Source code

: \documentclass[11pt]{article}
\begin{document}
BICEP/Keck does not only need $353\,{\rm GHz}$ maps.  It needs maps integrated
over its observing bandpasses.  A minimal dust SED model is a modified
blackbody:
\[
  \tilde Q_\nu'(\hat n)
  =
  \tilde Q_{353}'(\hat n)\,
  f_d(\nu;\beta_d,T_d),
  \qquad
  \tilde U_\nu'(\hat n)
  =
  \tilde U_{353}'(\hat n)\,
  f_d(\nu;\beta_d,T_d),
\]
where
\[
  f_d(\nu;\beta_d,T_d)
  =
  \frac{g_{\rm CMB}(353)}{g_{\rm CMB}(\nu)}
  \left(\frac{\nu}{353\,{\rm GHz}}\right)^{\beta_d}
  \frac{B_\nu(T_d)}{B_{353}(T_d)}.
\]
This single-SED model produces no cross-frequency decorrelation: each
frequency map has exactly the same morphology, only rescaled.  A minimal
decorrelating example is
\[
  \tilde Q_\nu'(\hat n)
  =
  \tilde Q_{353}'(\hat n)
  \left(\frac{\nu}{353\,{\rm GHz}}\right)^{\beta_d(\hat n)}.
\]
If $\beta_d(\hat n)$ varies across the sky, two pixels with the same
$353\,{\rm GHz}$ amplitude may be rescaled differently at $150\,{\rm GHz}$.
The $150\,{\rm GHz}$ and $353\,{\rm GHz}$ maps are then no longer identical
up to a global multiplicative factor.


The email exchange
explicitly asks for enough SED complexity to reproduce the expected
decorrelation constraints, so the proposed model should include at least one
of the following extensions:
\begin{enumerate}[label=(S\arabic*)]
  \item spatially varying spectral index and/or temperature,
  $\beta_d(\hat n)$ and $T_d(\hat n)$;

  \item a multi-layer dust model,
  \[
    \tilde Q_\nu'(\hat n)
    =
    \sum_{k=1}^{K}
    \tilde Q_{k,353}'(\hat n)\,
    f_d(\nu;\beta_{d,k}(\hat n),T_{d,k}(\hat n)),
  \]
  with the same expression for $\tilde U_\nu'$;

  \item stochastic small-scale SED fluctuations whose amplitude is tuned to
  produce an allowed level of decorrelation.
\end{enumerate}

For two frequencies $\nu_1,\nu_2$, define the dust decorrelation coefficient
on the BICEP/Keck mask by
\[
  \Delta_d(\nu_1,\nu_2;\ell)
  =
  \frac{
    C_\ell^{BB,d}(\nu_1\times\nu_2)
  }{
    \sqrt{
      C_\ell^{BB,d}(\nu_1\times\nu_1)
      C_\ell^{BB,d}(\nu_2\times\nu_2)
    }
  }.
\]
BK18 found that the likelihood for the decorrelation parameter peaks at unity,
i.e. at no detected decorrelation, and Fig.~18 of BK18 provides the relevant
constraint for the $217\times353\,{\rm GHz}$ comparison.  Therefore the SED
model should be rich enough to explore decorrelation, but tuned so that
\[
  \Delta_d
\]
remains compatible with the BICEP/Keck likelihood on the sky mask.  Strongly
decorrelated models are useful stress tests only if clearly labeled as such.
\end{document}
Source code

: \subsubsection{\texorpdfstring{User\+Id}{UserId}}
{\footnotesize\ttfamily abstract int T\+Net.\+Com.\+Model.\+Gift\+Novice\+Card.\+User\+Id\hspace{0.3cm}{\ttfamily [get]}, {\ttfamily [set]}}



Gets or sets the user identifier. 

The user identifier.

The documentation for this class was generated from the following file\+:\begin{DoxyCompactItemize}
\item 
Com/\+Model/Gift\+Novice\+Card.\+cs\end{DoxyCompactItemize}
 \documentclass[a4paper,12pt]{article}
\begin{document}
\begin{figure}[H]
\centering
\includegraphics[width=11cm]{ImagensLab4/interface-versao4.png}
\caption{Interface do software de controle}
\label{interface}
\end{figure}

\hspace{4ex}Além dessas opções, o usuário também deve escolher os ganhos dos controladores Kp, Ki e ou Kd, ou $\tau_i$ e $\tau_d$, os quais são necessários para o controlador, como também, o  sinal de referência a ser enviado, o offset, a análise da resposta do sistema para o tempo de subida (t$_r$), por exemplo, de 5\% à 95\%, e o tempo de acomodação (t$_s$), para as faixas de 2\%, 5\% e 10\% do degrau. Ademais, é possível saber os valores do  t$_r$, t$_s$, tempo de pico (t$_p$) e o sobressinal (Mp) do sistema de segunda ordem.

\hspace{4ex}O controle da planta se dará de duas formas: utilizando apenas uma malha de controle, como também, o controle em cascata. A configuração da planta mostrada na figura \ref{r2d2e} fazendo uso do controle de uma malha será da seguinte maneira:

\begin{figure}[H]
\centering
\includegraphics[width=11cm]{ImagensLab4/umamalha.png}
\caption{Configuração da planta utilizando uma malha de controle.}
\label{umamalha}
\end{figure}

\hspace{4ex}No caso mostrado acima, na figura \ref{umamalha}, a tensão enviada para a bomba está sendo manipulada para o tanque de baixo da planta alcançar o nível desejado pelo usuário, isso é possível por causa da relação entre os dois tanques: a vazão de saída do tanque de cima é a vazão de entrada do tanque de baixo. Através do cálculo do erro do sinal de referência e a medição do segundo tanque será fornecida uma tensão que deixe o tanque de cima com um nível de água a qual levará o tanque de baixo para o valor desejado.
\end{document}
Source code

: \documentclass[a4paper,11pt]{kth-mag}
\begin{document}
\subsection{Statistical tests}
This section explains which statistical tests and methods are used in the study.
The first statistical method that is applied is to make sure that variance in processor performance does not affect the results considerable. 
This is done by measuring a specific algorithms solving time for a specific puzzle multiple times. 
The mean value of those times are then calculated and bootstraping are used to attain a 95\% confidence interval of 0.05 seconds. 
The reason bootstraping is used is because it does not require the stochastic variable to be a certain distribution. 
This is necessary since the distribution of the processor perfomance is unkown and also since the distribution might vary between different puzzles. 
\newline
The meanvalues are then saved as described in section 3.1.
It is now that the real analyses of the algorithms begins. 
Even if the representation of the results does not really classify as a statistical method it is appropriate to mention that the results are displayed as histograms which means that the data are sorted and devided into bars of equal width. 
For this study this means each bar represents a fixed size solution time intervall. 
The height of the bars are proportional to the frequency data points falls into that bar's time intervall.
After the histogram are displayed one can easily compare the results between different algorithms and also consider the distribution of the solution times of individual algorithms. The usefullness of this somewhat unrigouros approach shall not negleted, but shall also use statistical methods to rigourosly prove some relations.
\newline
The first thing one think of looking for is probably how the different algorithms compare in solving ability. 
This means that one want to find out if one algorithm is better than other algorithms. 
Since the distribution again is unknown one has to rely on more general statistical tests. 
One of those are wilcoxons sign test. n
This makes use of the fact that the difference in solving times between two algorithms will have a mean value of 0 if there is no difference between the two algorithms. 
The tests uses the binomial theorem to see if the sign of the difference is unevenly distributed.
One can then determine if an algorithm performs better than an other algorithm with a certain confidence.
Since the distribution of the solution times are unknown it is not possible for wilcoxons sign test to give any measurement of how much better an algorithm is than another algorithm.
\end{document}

Assignment:
The entire listing is to be retyped exactly.

Result of the task:
Source code

: \documentclass[11pt]{article}
\begin{document}
BICEP/Keck does not only need $353\,{\rm GHz}$ maps.  It needs maps integrated
over its observing bandpasses.  A minimal dust SED model is a modified
blackbody:
\[
  \tilde Q_\nu'(\hat n)
  =
  \tilde Q_{353}'(\hat n)\,
  f_d(\nu;\beta_d,T_d),
  \qquad
  \tilde U_\nu'(\hat n)
  =
  \tilde U_{353}'(\hat n)\,
  f_d(\nu;\beta_d,T_d),
\]
where
\[
  f_d(\nu;\beta_d,T_d)
  =
  \frac{g_{\rm CMB}(353)}{g_{\rm CMB}(\nu)}
  \left(\frac{\nu}{353\,{\rm GHz}}\right)^{\beta_d}
  \frac{B_\nu(T_d)}{B_{353}(T_d)}.
\]
This single-SED model produces no cross-frequency decorrelation: each
frequency map has exactly the same morphology, only rescaled.  A minimal
decorrelating example is
\[
  \tilde Q_\nu'(\hat n)
  =
  \tilde Q_{353}'(\hat n)
  \left(\frac{\nu}{353\,{\rm GHz}}\right)^{\beta_d(\hat n)}.
\]
If $\beta_d(\hat n)$ varies across the sky, two pixels with the same
$353\,{\rm GHz}$ amplitude may be rescaled differently at $150\,{\rm GHz}$.
The $150\,{\rm GHz}$ and $353\,{\rm GHz}$ maps are then no longer identical
up to a global multiplicative factor.


The email exchange
explicitly asks for enough SED complexity to reproduce the expected
decorrelation constraints, so the proposed model should include at least one
of the following extensions:
\begin{enumerate}[label=(S\arabic*)]
  \item spatially varying spectral index and/or temperature,
  $\beta_d(\hat n)$ and $T_d(\hat n)$;

  \item a multi-layer dust model,
  \[
    \tilde Q_\nu'(\hat n)
    =
    \sum_{k=1}^{K}
    \tilde Q_{k,353}'(\hat n)\,
    f_d(\nu;\beta_{d,k}(\hat n),T_{d,k}(\hat n)),
  \]
  with the same expression for $\tilde U_\nu'$;

  \item stochastic small-scale SED fluctuations whose amplitude is tuned to
  produce an allowed level of decorrelation.
\end{enumerate}

For two frequencies $\nu_1,\nu_2$, define the dust decorrelation coefficient
on the BICEP/Keck mask by
\[
  \Delta_d(\nu_1,\nu_2;\ell)
  =
  \frac{
    C_\ell^{BB,d}(\nu_1\times\nu_2)
  }{
    \sqrt{
      C_\ell^{BB,d}(\nu_1\times\nu_1)
      C_\ell^{BB,d}(\nu_2\times\nu_2)
    }
  }.
\]
BK18 found that the likelihood for the decorrelation parameter peaks at unity,
i.e. at no detected decorrelation, and Fig.~18 of BK18 provides the relevant
constraint for the $217\times353\,{\rm GHz}$ comparison.  Therefore the SED
model should be rich enough to explore decorrelation, but tuned so that
\[
  \Delta_d
\]
remains compatible with the BICEP/Keck likelihood on the sky mask.  Strongly
decorrelated models are useful stress tests only if clearly labeled as such.
\end{document}
Source code

: \subsubsection{\texorpdfstring{User\+Id}{UserId}}
{\footnotesize\ttfamily abstract int T\+Net.\+Com.\+Model.\+Gift\+Novice\+Card.\+User\+Id\hspace{0.3cm}{\ttfamily [get]}, {\ttfamily [set]}}



Gets or sets the user identifier. 

The user identifier.

The documentation for this class was generated from the following file\+:\begin{DoxyCompactItemize}
\item 
Com/\+Model/Gift\+Novice\+Card.\+cs\end{DoxyCompactItemize}
 \documentclass[a4paper,12pt]{article}
\begin{document}
\begin{figure}[H]
\centering
\includegraphics[width=11cm]{ImagensLab4/interface-versao4.png}
\caption{Interface do software de controle}
\label{interface}
\end{figure}

\hspace{4ex}Além dessas opções, o usuário também deve escolher os ganhos dos controladores Kp, Ki e ou Kd, ou $\tau_i$ e $\tau_d$, os quais são necessários para o controlador, como também, o  sinal de referência a ser enviado, o offset, a análise da resposta do sistema para o tempo de subida (t$_r$), por exemplo, de 5\% à 95\%, e o tempo de acomodação (t$_s$), para as faixas de 2\%, 5\% e 10\% do degrau. Ademais, é possível saber os valores do  t$_r$, t$_s$, tempo de pico (t$_p$) e o sobressinal (Mp) do sistema de segunda ordem.

\hspace{4ex}O controle da planta se dará de duas formas: utilizando apenas uma malha de controle, como também, o controle em cascata. A configuração da planta mostrada na figura \ref{r2d2e} fazendo uso do controle de uma malha será da seguinte maneira:

\begin{figure}[H]
\centering
\includegraphics[width=11cm]{ImagensLab4/umamalha.png}
\caption{Configuração da planta utilizando uma malha de controle.}
\label{umamalha}
\end{figure}

\hspace{4ex}No caso mostrado acima, na figura \ref{umamalha}, a tensão enviada para a bomba está sendo manipulada para o tanque de baixo da planta alcançar o nível desejado pelo usuário, isso é possível por causa da relação entre os dois tanques: a vazão de saída do tanque de cima é a vazão de entrada do tanque de baixo. Através do cálculo do erro do sinal de referência e a medição do segundo tanque será fornecida uma tensão que deixe o tanque de cima com um nível de água a qual levará o tanque de baixo para o valor desejado.
\end{document}
Source code

: \documentclass[a4paper,11pt]{kth-mag}
\begin{document}
\subsection{Statistical tests}
This section explains which statistical tests and methods are used in the study.
The first statistical method that is applied is to make sure that variance in processor performance does not affect the results considerable. 
This is done by measuring a specific algorithms solving time for a specific puzzle multiple times. 
The mean value of those times are then calculated and bootstraping are used to attain a 95\% confidence interval of 0.05 seconds. 
The reason bootstraping is used is because it does not require the stochastic variable to be a certain distribution. 
This is necessary since the distribution of the processor perfomance is unkown and also since the distribution might vary between different puzzles. 
\newline
The meanvalues are then saved as described in section 3.1.
It is now that the real analyses of the algorithms begins. 
Even if the representation of the results does not really classify as a statistical method it is appropriate to mention that the results are displayed as histograms which means that the data are sorted and devided into bars of equal width. 
For this study this means each bar represents a fixed size solution time intervall. 
The height of the bars are proportional to the frequency data points falls into that bar's time intervall.
After the histogram are displayed one can easily compare the results between different algorithms and also consider the distribution of the solution times of individual algorithms. The usefullness of this somewhat unrigouros approach shall not negleted, but shall also use statistical methods to rigourosly prove some relations.
\newline
The first thing one think of looking for is probably how the different algorithms compare in solving ability. 
This means that one want to find out if one algorithm is better than other algorithms. 
Since the distribution again is unknown one has to rely on more general statistical tests. 
One of those are wilcoxons sign test. n
This makes use of the fact that the difference in solving times between two algorithms will have a mean value of 0 if there is no difference between the two algorithms. 
The tests uses the binomial theorem to see if the sign of the difference is unevenly distributed.
One can then determine if an algorithm performs better than an other algorithm with a certain confidence.
Since the distribution of the solution times are unknown it is not possible for wilcoxons sign test to give any measurement of how much better an algorithm is than another algorithm.
\end{document}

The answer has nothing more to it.